Back in July I posted Gaming Our Way Through History: Part 1
– an article about… well…
gaming my way though history with my kids as part of their studies in world history using The Story of the World
series of books by Susan Wise Bauer (from Peace Hill Press). Gaming Our Way Through History: Part 1
covered the ancient world and corresponded with Volume One of the series of books. This second part corresponds with Volume Two of the series, which covers the medieval world from the fall of Rome to rise of the Renaissance.
To quickly reiterate I was looking for games to supplement and reinforce the readings – preferable with a strong thematic elements, ideally games with maps showing the region, and some way of portraying the dynamics of relationships and interactions between different peoples and cultures, the relationships of power and authority within those various societies, as well as understanding the decision-making processes concerning the distribution of resources, etc…
We actually finished the book months ago but a clever combination of procrastination and hope that I might get to play a few games I’d hoped to play but didn’t at the time we were reading about it kept me from getting this done. As we’re about to finish up the third Volume this afternoon, I thought it best I get to posting this as I’ll have one for Volume Three to finish up shortly!
There wasn’t really any mention of Ireland in the books so far – but Volume Two did start off with Early Britain after the Romans left… and that fairly close…?
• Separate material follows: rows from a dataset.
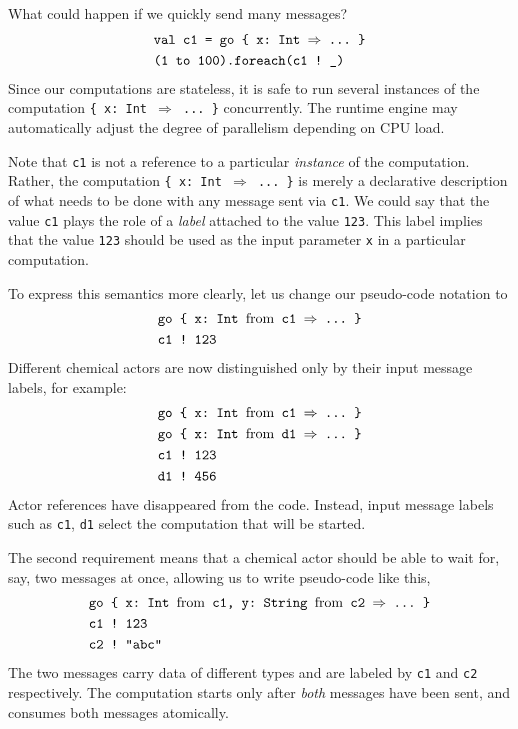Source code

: \documentclass[sigplan,10pt,review,anonymous]{acmart}\settopmatter{printfolios=true}
\begin{document}
What could happen if we quickly send many messages? 
\begin{align*}
\text{} & \texttt{val c1 }\text{\texttt{= go \{ x:~Int \ensuremath{\Rightarrow} ...~\}}}\\
 & \text{\texttt{(1 to 100).foreach(c1 !~\_) }}
\end{align*}
Since our computations are stateless, it is safe to run several instances
of the computation \texttt{\{ x: Int $\Rightarrow$ ...~\}} concurrently.
The runtime engine may automatically adjust the degree of parallelism
depending on CPU load.

Note that \texttt{c1} is not a reference to a particular \emph{instance}
of the computation. Rather, the computation \texttt{\{ x: Int $\Rightarrow$
...~\}} is merely a declarative description of what needs to be done
with any message sent via \texttt{c1}. We could say that the value
\texttt{c1} plays the role of a \emph{label} attached to the value
\texttt{123}. This label implies that the value \texttt{123} should
be used as the input parameter \texttt{x} in a particular computation. 

To express this semantics more clearly, let us change our pseudo-code
notation to 
\begin{align*}
\text{} & \text{\texttt{go \{ x:~Int \textnormal{from} c1 \ensuremath{\Rightarrow} ...~\}}}\\
 & \text{\texttt{c1 !~123 }}
\end{align*}
Different chemical actors are now distinguished only by their input
message labels, for example:
\begin{align*}
\text{} & \text{\texttt{go \{ x:~Int \textnormal{from} c1 \ensuremath{\Rightarrow} ...~\}}}\\
\text{} & \text{\texttt{go \{ x:~Int \textnormal{from} d1 \ensuremath{\Rightarrow} ...~\}}}\\
 & \text{\texttt{c1 !~123 }}\\
 & \text{\texttt{d1 !~456 }}
\end{align*}
Actor references have disappeared from the code. Instead, input message
labels such as \texttt{c1}, \texttt{d1} select the computation that
will be started.

The second requirement means that a chemical actor should be able
to wait for, say, two messages at once, allowing us to write pseudo-code
like this, 
\begin{align*}
\text{} & \text{\texttt{go \{ x:~Int \textnormal{from} c1, y:~String \textnormal{from} c2 \ensuremath{\Rightarrow} ...~\}}}\\
 & \text{\texttt{c1 !~123}}\\
 & \text{\texttt{c2 !~"abc"}}
\end{align*}
The two messages carry data of different types and are labeled by
\texttt{c1} and \texttt{c2} respectively. The computation starts only
after \emph{both} messages have been sent, and consumes both messages
atomically.
\end{document}
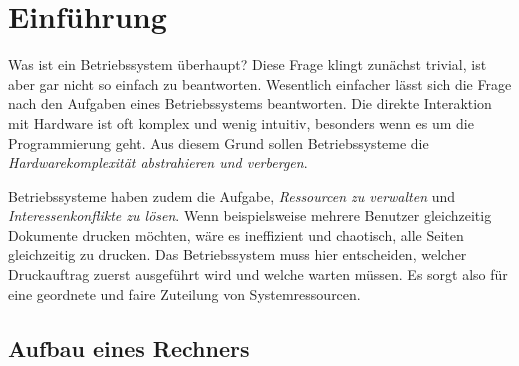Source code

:\chapter{Einführung}

Was ist ein Betriebssystem überhaupt? Diese Frage klingt zunächst trivial, ist aber gar nicht so einfach zu beantworten. Wesentlich einfacher lässt sich die Frage nach den Aufgaben eines Betriebssystems beantworten. Die direkte Interaktion mit Hardware ist oft komplex und wenig intuitiv, besonders wenn es um die Programmierung geht. Aus diesem Grund sollen Betriebssysteme die \textit{Hardwarekomplexität abstrahieren und verbergen}.

Betriebssysteme haben zudem die Aufgabe, \textit{Ressourcen zu verwalten} und \textit{Interessenkonflikte zu lösen}. Wenn beispielsweise mehrere Benutzer gleichzeitig Dokumente drucken möchten, wäre es ineffizient und chaotisch, alle Seiten gleichzeitig zu drucken. Das Betriebssystem muss hier entscheiden, welcher Druckauftrag zuerst ausgeführt wird und welche warten müssen. Es sorgt also für eine geordnete und faire Zuteilung von Systemressourcen.

\section{Aufbau eines Rechners}

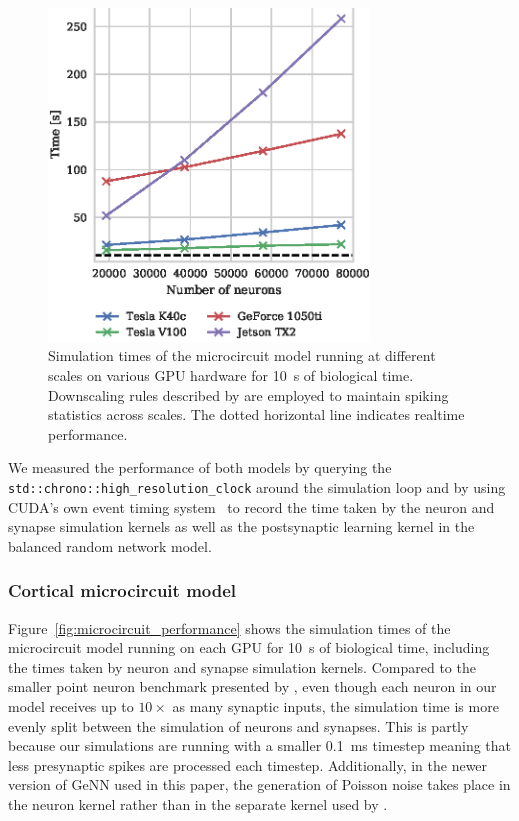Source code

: \documentclass[utf8]{frontiersSCNS} %
\begin{document}
\begin{figure}
    \begin{center}
        \includegraphics[width=85mm]{figures/microcircuit_scaling}
    \end{center}
    \caption{Simulation times of the microcircuit model running at different scales on various GPU hardware for \SI{10}{\second} of biological time.
    Downscaling rules described by \citet{VanAlbada2015} are employed to maintain spiking statistics across scales.
    The dotted horizontal line indicates realtime performance.}
    \label{fig:microcircuit_performance_scaling}
\end{figure}

We measured the performance of both models by querying the \lstinline{std::chrono::high_resolution_clock} around the simulation loop and by using CUDA's own event timing system~\citep[Section~3.2.5.6.2]{NVIDIACorporation2018} to record the time taken by the neuron and synapse simulation kernels as well as the postsynaptic learning kernel in the balanced random network model.

\subsubsection{Cortical microcircuit model}
\label{sec:results/performance/microcircuit}
Figure~\ref{fig:microcircuit_performance} shows the simulation times of the microcircuit model running on each GPU for \SI{10}{\second} of biological time, including the times taken by neuron and synapse simulation kernels.
Compared to the smaller point neuron benchmark presented by \citet{Yavuz2016}, even though each neuron in our model receives up to $10\times$ as many synaptic inputs, the simulation time is more evenly split between the simulation of neurons and synapses.
This is partly because our simulations are running with a smaller \SI{0.1}{\milli\second} timestep meaning that less presynaptic spikes are processed each timestep.
Additionally, in the newer version of GeNN used in this paper, the generation of Poisson noise takes place in the neuron kernel rather than in the separate kernel used by \citeauthor{Yavuz2016}.
\end{document}

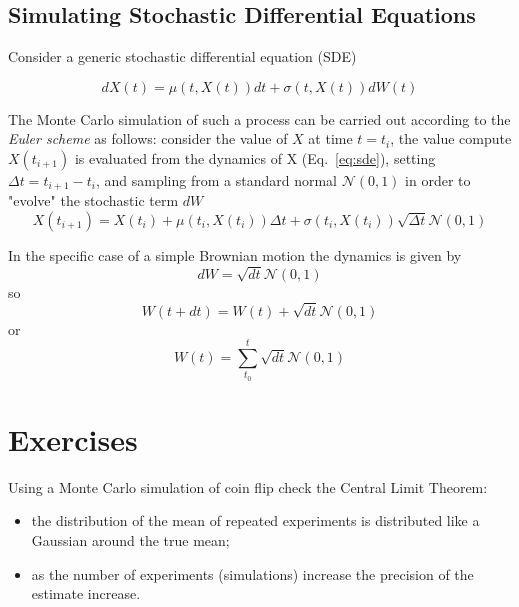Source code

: \documentclass[12pt,a4paper]{book}
\begin{document}
\subsection{Simulating Stochastic Differential Equations}

Consider a generic stochastic differential equation (SDE)

\begin{equation}
dX(t) = \mu(t,X(t))dt + \sigma(t,X(t))dW(t)
\label{eq:sde}
\end{equation}

The Monte Carlo simulation of such a process can be carried out according to the \emph{Euler scheme} as follows: consider the value of $X$ at time $t=t_i$, the value compute $X(t_{i+1})$ is evaluated from the dynamics of X (Eq.~\ref{eq:sde}), setting $\Delta t = t_{i+1} - t_{i}$, and sampling from a standard normal $\mathcal{N}(0,1)$ in order to "evolve" the stochastic term $dW$
\begin{equation}
X(t_{i+1}) = X(t_i) + \mu(t_i,X(t_i))\Delta t + \sigma(t_i,X(t_i))\sqrt{\Delta t}\mathcal{N}(0,1)
\end{equation}

In the specific case of a simple Brownian motion the dynamics is given by
\begin{equation}
dW = \sqrt{dt}\mathcal{N}(0,1)
\end{equation}
so
\begin{equation}
W(t+dt) = W(t) + \sqrt{dt}\mathcal{N}(0,1)
\end{equation}
or
\begin{equation}
W(t) = \sum_{t_0}^{t} \sqrt{dt}\mathcal{N}(0,1)
\end{equation}

\section*{Exercises}
\begin{exercise}[subtitle={Central Limit Theorem  (\texttt{python})}]
Using a Monte Carlo simulation of coin flip check the Central Limit Theorem:
\begin{itemize}
\item the distribution of the mean of repeated experiments is distributed like a Gaussian around the true mean;
\item as the number of experiments (simulations) increase the precision of the estimate increase.
\end{itemize}
\end{exercise}
\end{document}
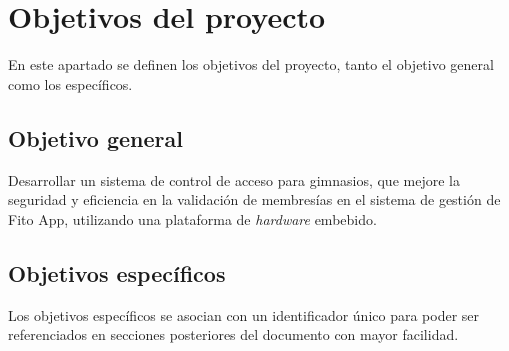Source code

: \section{Objetivos del proyecto}
En este apartado se definen los objetivos del proyecto, tanto el objetivo general como los específicos. 


\subsection{Objetivo general}
Desarrollar un sistema de control de acceso para gimnasios, que mejore la seguridad y eficiencia en la validación de membresías en el sistema de gestión de Fito App, utilizando una plataforma de \textit{hardware} embebido. %


\subsection{Objetivos específicos}\label{secc:objectives}
Los objetivos específicos se asocian con un identificador único para poder ser referenciados en secciones posteriores del documento con mayor facilidad.

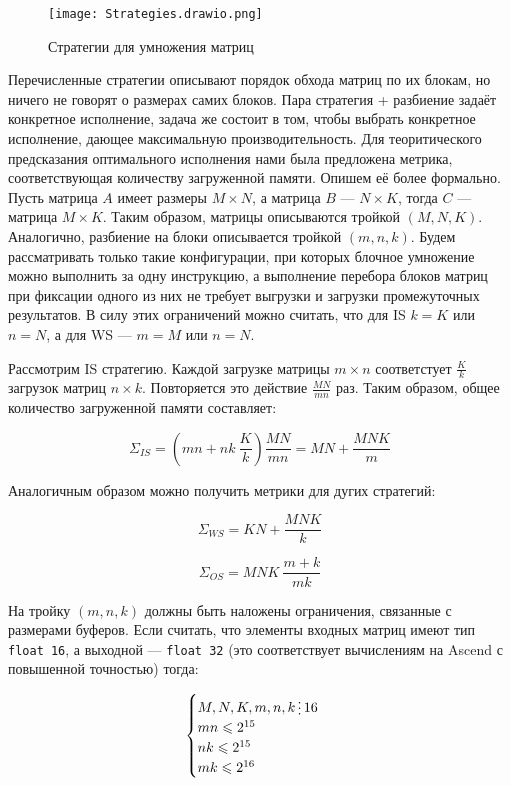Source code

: \begin{figure}[h!]
    \centering
    \texttt{[image: Strategies.drawio.png]}
    \caption{Стратегии для умножения матриц}
\end{figure}

Перечисленные стратегии описывают порядок обхода матриц по их блокам, но ничего
не говорят о размерах самих блоков. Пара стратегия + разбиение задаёт конкретное
исполнение, задача же состоит в том, чтобы выбрать конкретное исполнение, дающее
максимальную производительность. Для теоритического предсказания оптимального
исполнения нами была предложена метрика, соответствующая количеству загруженной
памяти. Опишем её более формально. Пусть матрица $A$ имеет размеры $M \times N$, а
матрица $B$ --- $N \times K$, тогда $C$ --- матрица $M \times K$. Таким образом,
матрицы описываются тройкой $(M, N, K)$. Аналогично, разбиение на блоки
описывается тройкой $(m, n, k)$. Будем рассматривать только такие конфигурации,
при которых блочное умножение можно выполнить за одну инструкцию, а выполнение
перебора блоков матриц при фиксации одного из них не требует выгрузки и загрузки
промежуточных результатов. В силу этих ограничений можно считать, что для IS
$k = K$ или $n = N$, а для WS --- $m = M$ или $n = N$.

Рассмотрим IS стратегию. Каждой загрузке матрицы $m \times n$ соответстует
$\frac{K}{k}$ загрузок матриц $n \times k$. Повторяется это действие
$\frac{MN}{mn}$ раз. Таким образом, общее количество загруженной памяти
составляет:

\[
    \Sigma_{IS} = \left( mn + nk ~ \frac{K}{k} \right) \frac{MN}{mn} = MN + \frac{MNK}{m}
\]

Аналогичным образом можно получить метрики для дугих стратегий:

\[
    \Sigma_{WS} = KN + \frac{MNK}{k}
\]

\[
    \Sigma_{OS} = MNK ~ \frac{m + k}{mk}
\]

На тройку $(m, n, k)$ должны быть наложены ограничения, связанные с размерами буферов.
Если считать, что элементы входных матриц имеют тип \texttt{float 16}, а выходной ---
\texttt{float 32} (это соответствует вычислениям на Ascend с повышенной точностью) тогда:

\[
\begin{cases}
    M, N, K, m, n, k \divisible 16 \\
    mn \leqslant 2^{15} \\
    nk \leqslant 2^{15} \\
    mk \leqslant 2^{16}
\end{cases}
\]


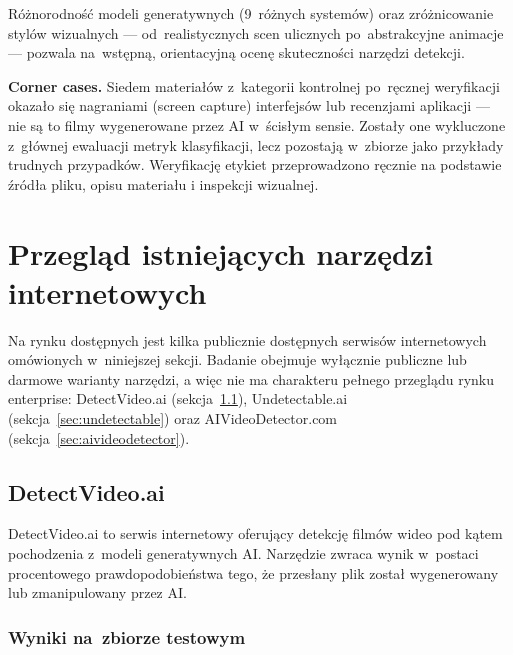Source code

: R\'{o}\.{z}norodno\'{s}\'{c} modeli generatywnych (9~r\'{o}\.{z}nych system\'{o}w) oraz
zr\'{o}\.{z}nicowanie styl\'{o}w wizualnych --- od~realistycznych scen ulicznych
po~abstrakcyjne animacje --- pozwala na~wst\k{e}pn\k{a}, orientacyjn\k{a}
ocen\k{e} skuteczno\'{s}ci narz\k{e}dzi detekcji.

\textbf{Corner cases.}
Siedem materia\l{}\'{o}w z~kategorii kontrolnej po~r\k{e}cznej weryfikacji
okaza\l{}o si\k{e} nagraniami (screen capture) interfejs\'{o}w
lub recenzjami aplikacji --- nie s\k{a} to filmy wygenerowane przez AI
w~\'{s}cis\l{}ym sensie. Zosta\l{}y one wykluczone z~g\l{}\'{o}wnej ewaluacji
metryk klasyfikacji, lecz pozostaj\k{a} w~zbiorze jako przyk\l{}ady
trudnych przypadk\'{o}w. Weryfikacj\k{e} etykiet przeprowadzono ręcznie
na podstawie źródła pliku, opisu materiału i inspekcji wizualnej.

\section{Przegl\k{a}d istniej\k{a}cych narz\k{e}dzi internetowych}
\label{sec:przeglad_narzedzi}

Na rynku dost\k{e}pnych jest kilka publicznie dost\k{e}pnych serwis\'{o}w internetowych
om\'{o}wionych w~niniejszej sekcji. Badanie obejmuje wyłącznie publiczne lub darmowe
warianty narzędzi, a więc nie ma charakteru pełnego przeglądu rynku enterprise:
DetectVideo.ai (sekcja~\ref{sec:detectvideo}),
Undetectable.ai (sekcja~\ref{sec:undetectable})
oraz AIVideoDetector.com (sekcja~\ref{sec:aivideodetector}).

\subsection{DetectVideo.ai}
\label{sec:detectvideo}

DetectVideo.ai to serwis internetowy oferuj\k{a}cy detekcj\k{e} film\'{o}w wideo
pod k\k{a}tem pochodzenia z~modeli generatywnych AI.
Narz\k{e}dzie zwraca wynik w~postaci procentowego prawdopodobie\'{n}stwa
tego, \.{z}e przes\l{}any plik zosta\l{} wygenerowany lub zmanipulowany przez AI.

\subsubsection{Wyniki na~zbiorze testowym}

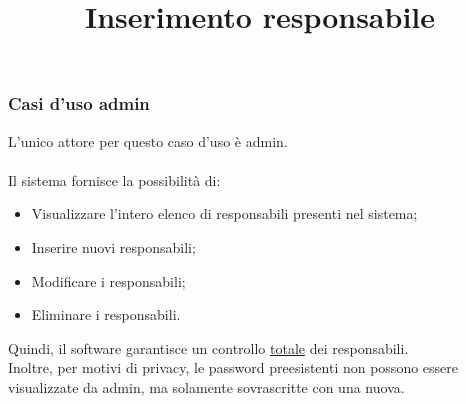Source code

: \documentclass[a4paper,11pt]{article}
\begin{document}
\subsubsection{Casi d'uso admin}
\begin{center}
	\title{\textbf{Inserimento responsabile}}
	\maketitle
\end{center}
L'unico attore per questo caso d'uso è admin.\\
\:\\
Il sistema fornisce la possibilità di:
\begin{itemize}
	\item[\ding{51}] Visualizzare l'intero elenco di responsabili presenti nel sistema;
	\item[\ding{51}] Inserire nuovi responsabili;
	\item[\ding{51}] Modificare i responsabili;
	\item[\ding{51}] Eliminare i responsabili.
\end{itemize}
Quindi, il software garantisce un controllo \underline{totale} dei responsabili.\\
Inoltre, per motivi di privacy, le password preesistenti non possono essere visualizzate da admin, ma solamente sovrascritte con una nuova.
\end{document}
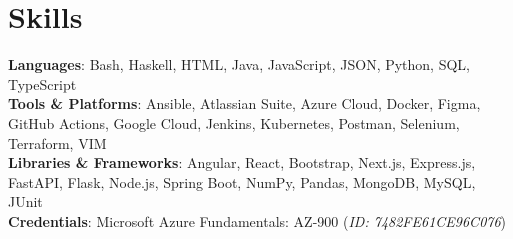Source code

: \documentclass[letterpaper,11pt]{article}
\begin{document}

 \section{Skills}
 \begin{itemize}[leftmargin=0.15in, label={}]
    \small{\item{
     \textbf{Languages}{: Bash, Haskell, HTML, Java, JavaScript, JSON, Python, SQL, TypeScript} \\
     \textbf{Tools \& Platforms}{: Ansible, Atlassian Suite, Azure Cloud, Docker, Figma, GitHub Actions, Google Cloud, Jenkins, Kubernetes, Postman, Selenium, Terraform, VIM} \\
     \textbf{Libraries \& Frameworks}{: Angular, React, Bootstrap, Next.js, Express.js, FastAPI, Flask, Node.js, Spring Boot, NumPy, Pandas, MongoDB, MySQL, JUnit} \\
     \textbf{Credentials}{: Microsoft Azure Fundamentals: AZ-900 (\emph{ID: 7482FE61CE96C076})}
    }}
 \end{itemize}

\end{document}
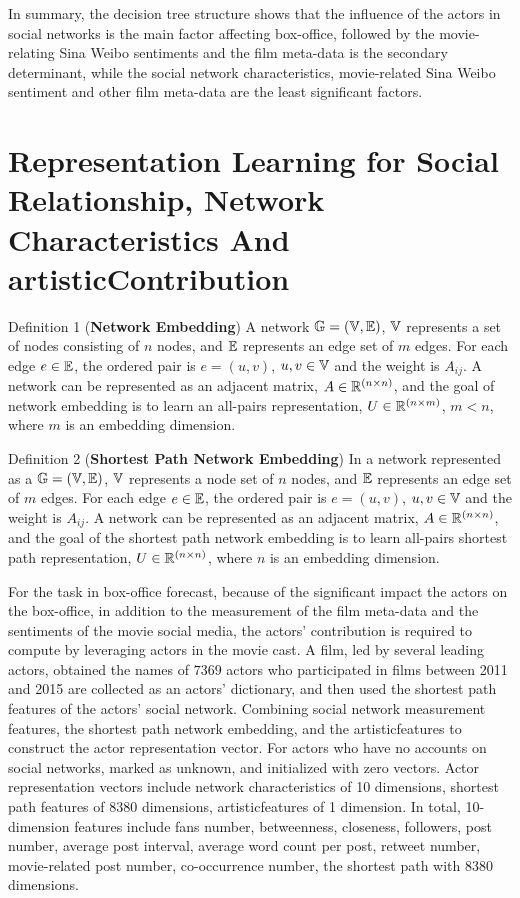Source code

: \documentclass[review]{cvpr}
\begin{document}
\par In summary, the decision tree structure shows that the influence of the actors in social networks is the main factor affecting box-office,
followed by the movie-relating Sina Weibo sentiments and the film meta-data is the secondary determinant,
while the social network characteristics, movie-related Sina Weibo sentiment and other film meta-data are the least significant factors.

\section{Representation Learning for Social Relationship, Network Characteristics And artisticContribution}

\par \noindent Definition 1 (\textbf{Network Embedding})  A network $\Bbb G=(\Bbb V,\Bbb E)$, $\Bbb V$ represents a set of nodes consisting of $n$ nodes, and $\Bbb E$ represents an edge set of $m$ edges.
For each edge $e\in \Bbb E$, the ordered pair is $e=(u,v)$, $u,v \in \Bbb V$ and the weight is $A_{ij}$.
A network can be represented as an adjacent matrix, $A\in \Bbb R^{(n\times n)}$, and the goal of network embedding is to learn an all-pairs representation, $U\in \Bbb R^{(n\times m)}$, $m < n$, where $m$ is an embedding dimension.

\par \noindent Definition 2 (\textbf{Shortest Path Network Embedding})  In a network represented as a $\Bbb G=(\Bbb V,\Bbb E)$, $\Bbb V$ represents a node set of $n$ nodes, and $\Bbb E$ represents an edge set of $m$ edges.
For each edge $e\in \Bbb E$, the ordered pair is $e=(u,v)$, $u,v \in \Bbb V$ and the weight is $A_{ij}$.
A network can be represented as an adjacent matrix, $A\in \Bbb R^{(n\times n)}$, and the goal of the shortest path network embedding is to learn all-pairs shortest path representation, $U\in \Bbb R^{(n\times n)}$, where $n$ is an embedding dimension.

\par For the task in box-office forecast, because of the significant impact the actors on the box-office, in addition to the measurement of the film meta-data and the sentiments of the movie social media,
the actors' contribution is required to compute by leveraging actors in the movie cast.
A film, led by several leading actors, obtained the names of $7369$ actors who participated in films between 2011 and 2015 are collected as an actors' dictionary, and then used the shortest path features of the actors' social network.
Combining social network measurement features, the shortest path network embedding, and the artisticfeatures to construct the actor representation vector.
For actors who have no accounts on social networks, marked as unknown, and initialized with zero vectors.
Actor representation vectors include network characteristics of 10 dimensions, shortest path features of 8380 dimensions, artisticfeatures of 1 dimension.
In total, 10-dimension features include fans number, betweenness, closeness, followers, post number, average post interval, average word count per post, retweet number, movie-related post number, co-occurrence number, the shortest path with 8380 dimensions.
\end{document}
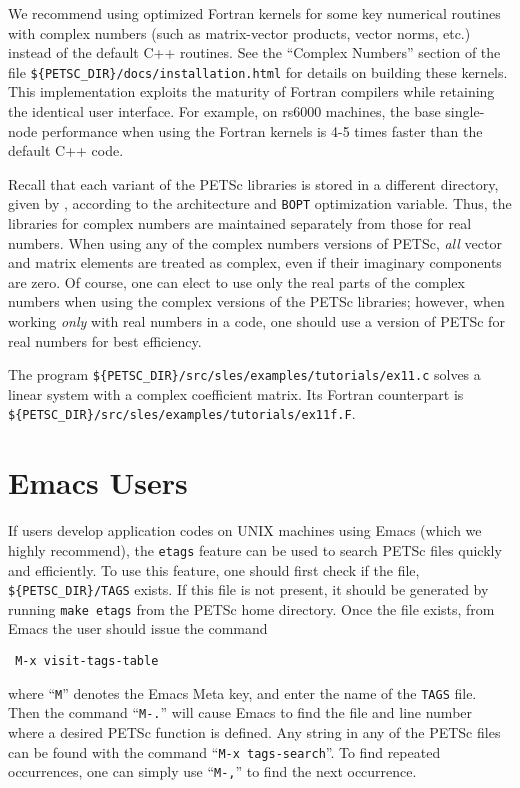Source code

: {We recommend using optimized Fortran kernels for some key numerical
routines with complex numbers (such as matrix-vector products, vector
norms, etc.) instead of the default C++ routines.  See the ``Complex
Numbers'' section of the file {\tt \$\{PETSC\_DIR\}/docs/installation.html} for
details on building these kernels.  This implementation exploits the
maturity of Fortran compilers while retaining the identical user
interface.  For example, on rs6000 machines, the base single-node
performance when using the Fortran kernels is 4-5 times faster than
the default C++ code.

Recall that each variant of the PETSc libraries is stored in a
different directory, given by
, according to the
architecture and {\tt BOPT} optimization variable.  Thus, the libraries for complex
numbers are maintained separately from those for real
numbers.  When using any of the complex numbers versions of PETSc,
{\em all} vector and matrix elements are treated as complex,
even if their imaginary components are zero.
Of course, one can elect to use only the real parts of the complex
numbers when using the complex versions of the PETSc libraries;
however, when working {\em only} with real numbers in a code,
one should use a version of PETSc for real numbers for best efficiency.

The program {\tt \$\{PETSC\_DIR\}/src/sles/examples/tutorials/ex11.c}
solves a linear system with a complex
coefficient matrix.  Its Fortran counterpart is
{\tt \$\{PETSC\_DIR\}/src/sles/examples/tutorials/ex11f.F}.

\section{Emacs Users}  \label{sec:emacs}

 
If users develop application codes on UNIX machines using Emacs (which we
highly recommend), the {\tt etags} feature can be used to search PETSc 
files quickly and efficiently.  To use this feature, one should 
first check if the file,
{\tt \$\{PETSC\_DIR\}/TAGS} exists.  If this file is
not present, it should be generated by
running {\tt make etags} from the PETSc home directory. 
Once the file exists, from 
Emacs the user should issue
the command 
\begin{verbatim}
 M-x visit-tags-table
\end{verbatim}
 where ``{\tt M}''
denotes the Emacs Meta key, and enter the 
name of the {\tt TAGS} file. Then the command ``{\tt M-.}'' will cause Emacs 
to find the file and line number where a desired PETSc function 
is defined.  Any string in any of the PETSc files can be found with the 
command ``{\tt M-x tags-search}''. To find repeated occurrences, 
one can simply use ``{\tt M-,}'' to find the next occurrence.

}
The object of this game is to promote your candidates to be the Ard Ri (High King) of all Ireland. This is done by controlling two of the four kingdoms (though for a three player game we only played with three). It’s fairly easy to control one kingdom and each player generally controls one by the end of the second round. After that it becomes a bit of a hard, nasty slog as you try to simultaneously try to unseat another king while trying to defend you own. The frustration this caused reduced the kids to tears on a couple of occasions. It may be tricky to talk them into playing this one with me again any time soon… Usually I seem to play new games with the kids and then sometime later in the week we play it again with Amanda in the evening. I played this with the kids in June and still haven’t played it with Amanda…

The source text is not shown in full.